Gore particularly embraced Dean’s anti-war stance, branding the conflict in Iraq a ”catastrophic mistake”.
”He had the insight and the courage to say and do the right thing,” he said of Dean.
”Remake the Democratic Party as a force for progress and good in America.”
Dean has been the front-runner in the crowded Democratic race since the end of August. Last month he picked up the support of two of the country’s largest trade unions.
But despite his popularity among party activists, he has been shunned by the Democratic Party establishment, which believes he is too left-wing to win against President George W Bush in November next year.
Dean was clearly delighted as he stood beaming between two African statues at the National Black Theatre listening to Gore’s promise ”to do everything I can to convince you to get behind Howard Dean”.

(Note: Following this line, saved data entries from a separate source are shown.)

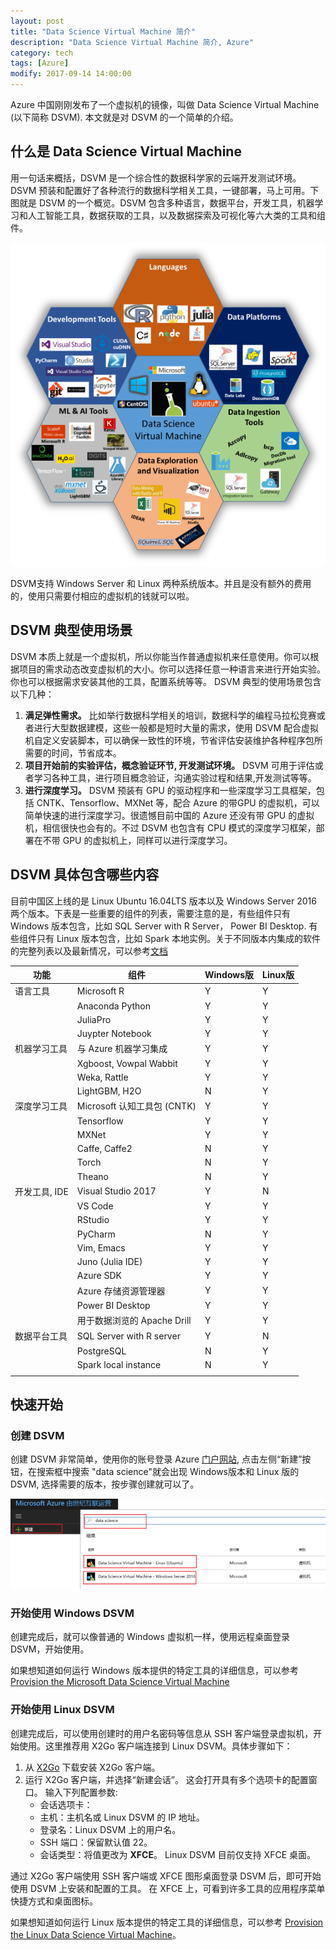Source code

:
 ```yaml
---
layout: post
title: "Data Science Virtual Machine 简介"
description: "Data Science Virtual Machine 简介, Azure"
category: tech
tags: [Azure]
modify: 2017-09-14 14:00:00
---
```

Azure 中国刚刚发布了一个虚拟机的镜像，叫做 Data Science Virtual Machine (以下简称 DSVM). 本文就是对 DSVM 的一个简单的介绍。

## 什么是 Data Science Virtual Machine
用一句话来概括，DSVM 是一个综合性的数据科学家的云端开发测试环境。DSVM 预装和配置好了各种流行的数据科学相关工具，一键部署，马上可用。下图就是 DSVM 的一个概览。DSVM 包含多种语言，数据平台，开发工具，机器学习和人工智能工具，数据获取的工具，以及数据探索及可视化等六大类的工具和组件。

![组成部分](/assets/20170913/overall.png "组成部分" )

DSVM支持 Windows Server 和 Linux 两种系统版本。并且是没有额外的费用的，使用只需要付相应的虚拟机的钱就可以啦。


## DSVM 典型使用场景
DSVM 本质上就是一个虚拟机，所以你能当作普通虚拟机来任意使用。你可以根据项目的需求动态改变虚拟机的大小。你可以选择任意一种语言来进行开始实验。你也可以根据需求安装其他的工具，配置系统等等。
DSVM 典型的使用场景包含以下几种：
1. **满足弹性需求。** 比如举行数据科学相关的培训，数据科学的编程马拉松竞赛或者进行大型数据建模，这些一般都是短时大量的需求，使用 DSVM 配合虚拟机自定义安装脚本，可以确保一致性的环境，节省评估安装维护各种程序包所需要的时间，节省成本。
1. **项目开始前的实验评估，概念验证环节, 开发测试环境。** DSVM 可用于评估或者学习各种工具，进行项目概念验证，沟通实验过程和结果,开发测试等等。
1. **进行深度学习。** DSVM 预装有 GPU 的驱动程序和一些深度学习工具框架，包括 CNTK、Tensorflow、MXNet 等，配合 Azure 的带GPU 的虚拟机，可以简单快速的进行深度学习。很遗憾目前中国的 Azure 还没有带 GPU 的虚拟机，相信很快也会有的。不过 DSVM 也包含有 CPU 模式的深度学习框架，部署在不带 GPU 的虚拟机上，同样可以进行深度学习。


## DSVM 具体包含哪些内容
目前中国区上线的是 Linux Ubuntu 16.04LTS 版本以及 Windows Server 2016 两个版本。下表是一些重要的组件的列表，需要注意的是，有些组件只有 Windows 版本包含，比如 SQL Server with R Server， Power BI Desktop. 有些组件只有 Linux 版本包含，比如 Spark 本地实例。关于不同版本内集成的软件的完整列表以及最新情况，可以参考[文档](https://docs.microsoft.com/en-us/azure/machine-learning/machine-learning-data-science-virtual-machine-overview)


|功能|组件|Windows版|Linux版|
|---|--|--|--|
|语言工具|Microsoft R| Y| Y|
||Anaconda Python| Y|Y|
||JuliaPro|Y|Y|
||Juypter Notebook|Y|Y|
|机器学习工具| 与 Azure 机器学习集成|Y|Y|
||Xgboost, Vowpal Wabbit|Y|Y|
||Weka, Rattle|Y|Y|
||LightGBM, H2O|N|Y|
|深度学习工具|Microsoft 认知工具包 (CNTK)|Y|Y|
||Tensorflow|Y|Y|
||MXNet|Y|Y|
||Caffe, Caffe2|N|Y|
||Torch|N|Y|
||Theano|N|Y|
|开发工具, IDE|Visual Studio 2017|Y|N|
||VS Code|Y|Y|
||RStudio|Y|Y|
||PyCharm|N|Y|
||Vim, Emacs|Y|Y|
||Juno (Julia IDE)|Y|Y|
||Azure SDK|Y|Y|
||Azure 存储资源管理器|Y|Y|
||Power BI Desktop|Y|Y|
||用于数据浏览的 Apache Drill|Y|Y|
|数据平台工具|SQL Server with R server|Y|N|
||PostgreSQL|N|Y|
||Spark local instance|N|Y|
|||||


## 快速开始
### 创建 DSVM
创建 DSVM 非常简单，使用你的账号登录 Azure [门户网站](https://portal.azure.cn), 点击左侧“新建”按钮，在搜索框中搜索 "data science"就会出现 Windows版本和 Linux 版的 DSVM, 选择需要的版本，按步骤创建就可以了。

![创建 DSVM](/assets/20170913/createvm.png "创建 DSVM" )
### 开始使用 Windows DSVM
创建完成后，就可以像普通的 Windows 虚拟机一样，使用远程桌面登录 DSVM，开始使用。

如果想知道如何运行 Windows 版本提供的特定工具的详细信息，可以参考 [Provision the Microsoft Data Science Virtual Machine](https://docs.microsoft.com/en-us/azure/machine-learning/machine-learning-data-science-provision-vm)

### 开始使用 Linux DSVM
创建完成后，可以使用创建时的用户名密码等信息从 SSH 客户端登录虚拟机，开始使用。这里推荐用 X2Go 客户端连接到 Linux DSVM。具体步骤如下：
1. 从 [X2Go](https://wiki.x2go.org/doku.php/doc:installation:x2goclient) 下载安装 X2Go 客户端。 
2. 运行 X2Go 客户端，并选择“新建会话”。 这会打开具有多个选项卡的配置窗口。 输入下列配置参数:
    - 会话选项卡：
    - 主机：主机名或 Linux DSVM 的 IP 地址。
    - 登录名：Linux DSVM 上的用户名。
    - SSH 端口：保留默认值 22。
    - 会话类型：将值更改为 **XFCE**。 Linux DSVM 目前仅支持 XFCE 桌面。

通过 X2Go 客户端使用 SSH 客户端或 XFCE 图形桌面登录 DSVM 后，即可开始使用 DSVM 上安装和配置的工具。 在 XFCE 上，可看到许多工具的应用程序菜单快捷方式和桌面图标。


如果想知道如何运行 Linux 版本提供的特定工具的详细信息，可以参考 [Provision the Linux Data Science Virtual Machine](https://docs.microsoft.com/en-us/azure/machine-learning/machine-learning-data-science-linux-dsvm-intro)。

Those in the crowd, most of whom were African-Americans, cited his opposition to the war and his desire to reverse the tax cuts as their main reasons for support.
”I’m concerned about the war and a real living wage for working people and affordable housing and I think he’s committed to those things,” said Pamela Green Perkins. Getting him elected ”is not going to be easy”, she admitted. ”But if he keeps getting out there he can make it.”
The surprise endorsement has buried Dean’s image as a maverick outsider. Since Bill and Hillary Clinton have vowed not to endorse anyone, Gore’s name was as big a prize as a candidate could hope for.
”Dean’s been knighted by the ultimate insider,” said Democratic consultant Dean Strother. ”It’s game, set and match. It’s over.”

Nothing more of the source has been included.